*** Records shown Section Begins ***

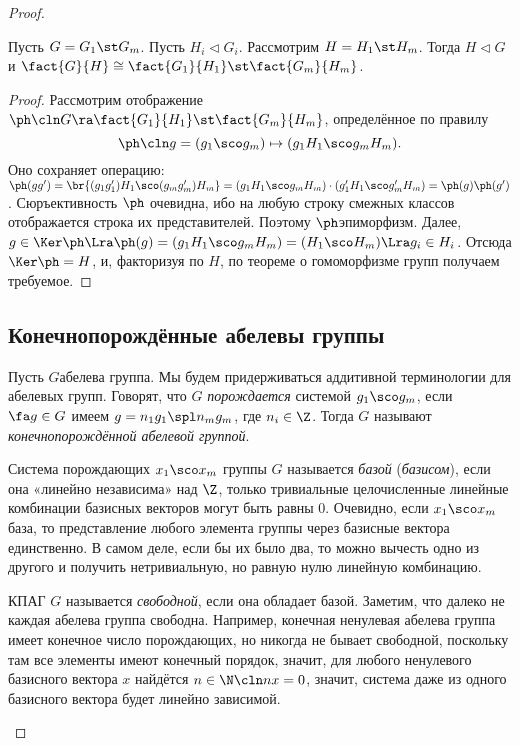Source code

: \documentclass[a4paper]{article}
\newcommand{\kph}{\Ker \ph}
\begin{document}
\begin{proof}
\begin{theorem}
Пусть $G=G_1\st G_m$. Пусть $H_i \lhd G_i$. Рассмотрим $H=H_1\st H_m$.  Тогда $H \lhd G$ и $\fact{G}{H} \cong
\fact{G_1}{H_1}\st \fact{G_m}{H_m}$.
\end{theorem}
\begin{proof}
Рассмотрим отображение $\ph\cln G \ra \fact{G_1}{H_1}\st \fact{G_m}{H_m}$,
определённое по правилу
$$\ph\cln g = (g_1\sco g_m) \mapsto (g_1H_1\sco g_mH_m).$$
Оно сохраняет операцию: $\ph(gg')=\br{(g_1g_1')H_1\sco  (g_mg_m')H_m}=(g_1H_1\sco g_mH_m)\cdot(g_1'H_1\sco
g_m'H_m)=\ph(g)\ph(g')$. Сюръективность $\ph$ очевидна, ибо на любую строку смежных классов отображается
строка их представителей. Поэтому $\ph$\т эпиморфизм. Далее, $g \in \kph \Lra \ph(g)= (g_1H_1\sco
g_mH_m)=(H_1\sco H_m) \Lra g_i \in H_i$. Отсюда $\kph = H$, и, факторизуя по $H$, по теореме о гомоморфизме
групп получаем требуемое.
\end{proof}

\subsection{Конечнопорождённые абелевы группы}

\begin{df}
Пусть $G$\т абелева группа. Мы будем придерживаться аддитивной  терминологии для абелевых групп. Говорят, что
$G$ \emph{порождается} системой $g_1\sco g_m$, если $\fa g \in G$ имеем $g=n_1g_1 \spl n_mg_m$, где $n_i \in
\Z$. Тогда $G$ называют \emph{конечнопорождённой абелевой группой}.
\end{df}

\begin{df}
Система порождающих $x_1\sco x_m$ группы $G$ называется \emph{базой}  (\emph{базисом}), если она «линейно
независима» над $\Z$,  только тривиальные целочисленные линейные комбинации базисных векторов могут быть
равны 0. Очевидно, если $x_1\sco x_m$\т база, то представление любого элемента группы через базисные вектора
единственно. В самом деле, если бы их было два, то можно вычесть одно из другого и получить нетривиальную, но
равную нулю линейную комбинацию.
\end{df}

\begin{df}
КПАГ $G$ называется \emph{свободной}, если она обладает базой. Заметим,  что далеко не каждая абелева группа
свободна. Например, конечная ненулевая абелева группа имеет конечное число порождающих, но никогда не бывает
свободной, поскольку там все элементы имеют конечный порядок, значит, для любого ненулевого базисного вектора
$x$ найдётся $n \in \N\cln nx=0$, значит, система даже из одного базисного вектора будет линейно зависимой.
\end{df}


\end{proof}
\end{document}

*** Records shown Section Ends ***

• **Exercise brief**:
Only lines with the word "значит" are wanted, so copy each one from the records.

• **Answer for the task**:
свободной, поскольку там все элементы имеют конечный порядок, значит, для любого ненулевого базисного вектора
$x$ найдётся $n \in \N\cln nx=0$, значит, система даже из одного базисного вектора будет линейно зависимой.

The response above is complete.